PARIS -- Quite unusually for a French parliamentary election, the campaign for next month's poll is turning into a personal duel between two men -- Gaullist Prime Minister Alain Jupp? and Socialist Party leader Lionel Jospin.

What the French media are calling the "war of the two Js" and the "implacable duel" could climax with a television debate between the two rivals for the premiership before the first round of voting May 25.

Yet opinion polls show neither man is regarded by his side's supporters as the best candidate for prime minister.

Among conservatives, Jupp? came a poor fourth after former prime minister Edouard Balladur, Eurosceptic parliament speaker Philippe Seguin and free-marketeering ex-finance minister Alain Madelin, according to the Ifop poll for the weekly magazine VSD.

Many voters see the balding, abrasive premier, in office since May 1995, as a heartless technocrat despite efforts by "spin doctors" to give him a more human, caring image.

On the left, Jospin narrowly trailed former Socialist labor minister Martine Aubry, daughter of former European Commission president Jacques Delors, as the preferred candidate. Surveys suggest voters see the shy, silver-haired Jospin, defeated but not humiliated by Jacques Chirac in the 1995 presidential election, as decent but dull and out of touch.

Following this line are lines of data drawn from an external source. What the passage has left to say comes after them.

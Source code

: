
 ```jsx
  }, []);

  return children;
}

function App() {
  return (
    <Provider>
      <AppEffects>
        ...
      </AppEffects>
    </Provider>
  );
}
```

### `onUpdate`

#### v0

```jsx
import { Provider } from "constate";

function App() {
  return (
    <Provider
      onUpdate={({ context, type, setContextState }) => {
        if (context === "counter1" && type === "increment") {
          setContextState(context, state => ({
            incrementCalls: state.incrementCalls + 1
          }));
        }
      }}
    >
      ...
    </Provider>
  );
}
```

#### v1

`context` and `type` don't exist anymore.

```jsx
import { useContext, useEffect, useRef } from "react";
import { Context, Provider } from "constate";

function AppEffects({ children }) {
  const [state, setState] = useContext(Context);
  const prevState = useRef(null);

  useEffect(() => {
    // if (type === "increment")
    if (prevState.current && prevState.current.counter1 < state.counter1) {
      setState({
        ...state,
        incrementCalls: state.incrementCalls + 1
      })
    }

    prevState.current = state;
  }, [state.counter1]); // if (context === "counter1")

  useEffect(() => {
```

The Socialist leader admits that he comes across as stiff and stilted in public, although aides say he is relaxed and has a sense of humor in private. He is an intellectual and lacks a common touch with ordinary voters.

"The personalization of this combat of chiefs serves both sides mutually, up to a point," wrote commentator Paul Guilbert in the conservative daily Le Figaro.

By rallying behind Jupp?, he said, the coalition could at last heal the wounds opened by the 1995 presidential campaign, when Chirac and Balladur, his fellow Gaullist rival, fought a bitter battle that split the right.

Yet the Socialists have homed in on Jupp? as a potential coalition liability, attacking his record of tax increases and rising unemployment and painting the election as a referendum on whether voters want five more years of his premiership.